A few efforts should be considered in order to reduce the limitations in obtaining universal and uniform EMS performance measures in the Asian countries. The establishment of the PAROS in the Asian region in 2010 has significantly changed the landscape of networking among EMS experts in the region. The PAROS is a collaborative research group formed by dedicated pre-hospital emergency care (PEC) providers conducting PEC research in the Asia-Pacific region. The initial step involved the data collection pertaining to the OHCA within the Asian region. Before the study was conducted, basic data on the EMS components were obtained from the involved countries and cities, namely, the general structure, process, and outcome of the EMS system. The regional networking has created standardized definitions across the PAROS network by adopting a consensual common taxonomy and data collection methodology. This will allow consideration in an attempt to create uniform EMS measures in the region and to identify common available core measures from each country or cities.
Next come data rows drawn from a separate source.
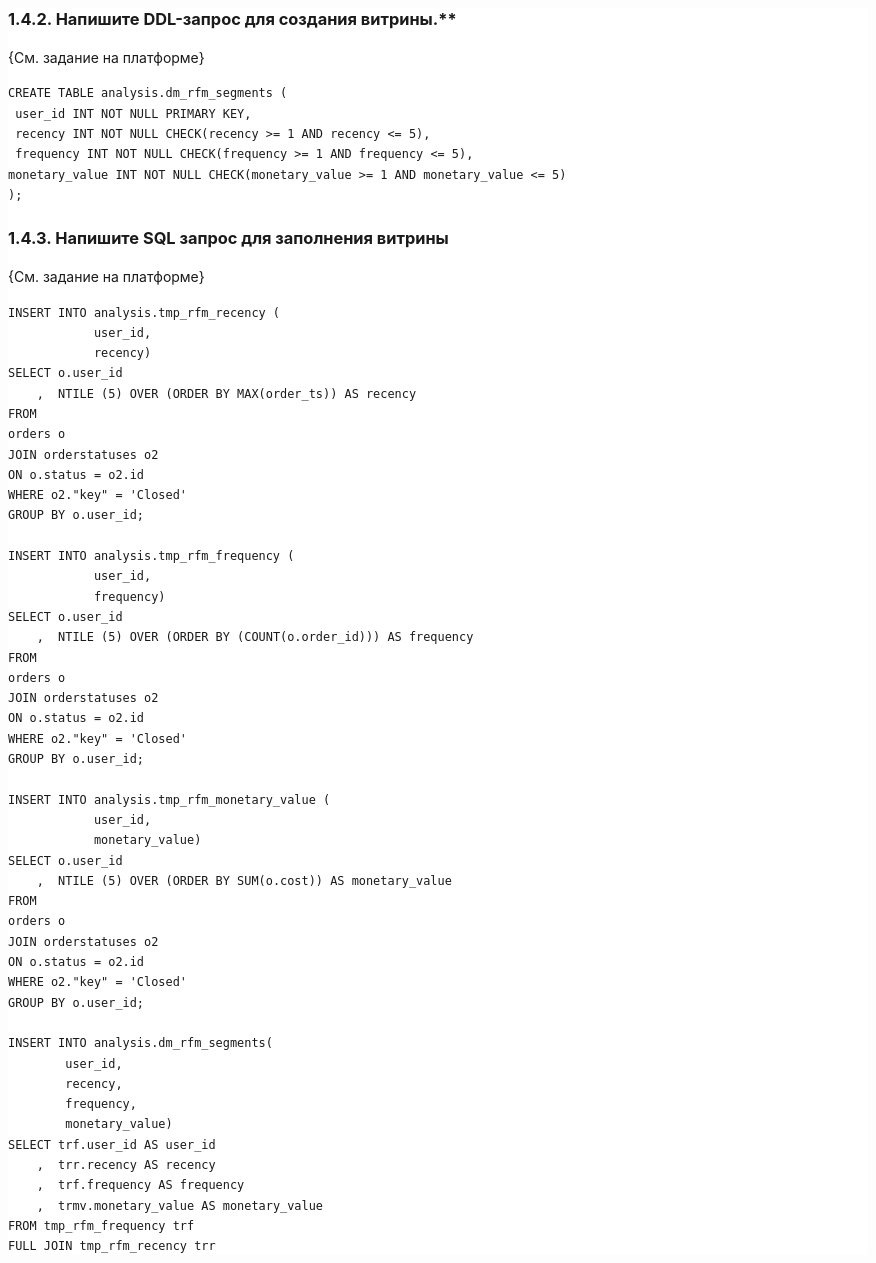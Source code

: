 ### 1.4.2. Напишите DDL-запрос для создания витрины.**

{См. задание на платформе}
```
CREATE TABLE analysis.dm_rfm_segments (
 user_id INT NOT NULL PRIMARY KEY,
 recency INT NOT NULL CHECK(recency >= 1 AND recency <= 5),
 frequency INT NOT NULL CHECK(frequency >= 1 AND frequency <= 5),
monetary_value INT NOT NULL CHECK(monetary_value >= 1 AND monetary_value <= 5)
);

```

### 1.4.3. Напишите SQL запрос для заполнения витрины

{См. задание на платформе}
```
INSERT INTO analysis.tmp_rfm_recency (
			user_id,
			recency)			
SELECT o.user_id  	
	,  NTILE (5) OVER (ORDER BY MAX(order_ts)) AS recency
FROM
orders o 
JOIN orderstatuses o2 
ON o.status = o2.id
WHERE o2."key" = 'Closed'
GROUP BY o.user_id;

INSERT INTO analysis.tmp_rfm_frequency (
			user_id,
			frequency)			
SELECT o.user_id
	,  NTILE (5) OVER (ORDER BY (COUNT(o.order_id))) AS frequency
FROM
orders o 
JOIN orderstatuses o2 
ON o.status = o2.id
WHERE o2."key" = 'Closed'
GROUP BY o.user_id;

INSERT INTO analysis.tmp_rfm_monetary_value (
			user_id,
			monetary_value)			
SELECT o.user_id
	,  NTILE (5) OVER (ORDER BY SUM(o.cost)) AS monetary_value
FROM
orders o 
JOIN orderstatuses o2 
ON o.status = o2.id
WHERE o2."key" = 'Closed'
GROUP BY o.user_id;

INSERT INTO analysis.dm_rfm_segments(
		user_id,
		recency,
		frequency,
		monetary_value)
SELECT trf.user_id AS user_id 
	,  trr.recency AS recency 
	,  trf.frequency AS frequency 
	,  trmv.monetary_value AS monetary_value 
FROM tmp_rfm_frequency trf 
FULL JOIN tmp_rfm_recency trr 
```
The uniform core measures will create a more meaningful EMS practice comparison and benchmarking in the region. This is a very important step to a very long journey in creating a sustainable unique, low-cost, self-funded model of a collaborative research and education network in EMS. No doubt, there will be a lot more hurdles to be faced but with perseverance and commitment this effort will succeed.

Conclusion

EMS is an integral part of every community’s total health care delivery system. Consistent evaluation of clinical and response performance indicators are crucial components in ensuring that first response services are operating at peak efficiency. To achieve this, continuous quality improvement (QI) practices must become an essential and seamless part of normal EMS routines. Unfortunately at the present time, there is an obvious significant difference in the EMS practice of reporting in the Asian region. This creates difficulty for EMS performance index comparison and benchmarking. Data systems that are robust and agile, with the ability to report clinical indicators and performance measures, are a key tool in quality improvement activities. Hopefully, in the future, collaborative efforts such as the PAROS networking group will further enhance the standardization in EMS performance reporting across the region.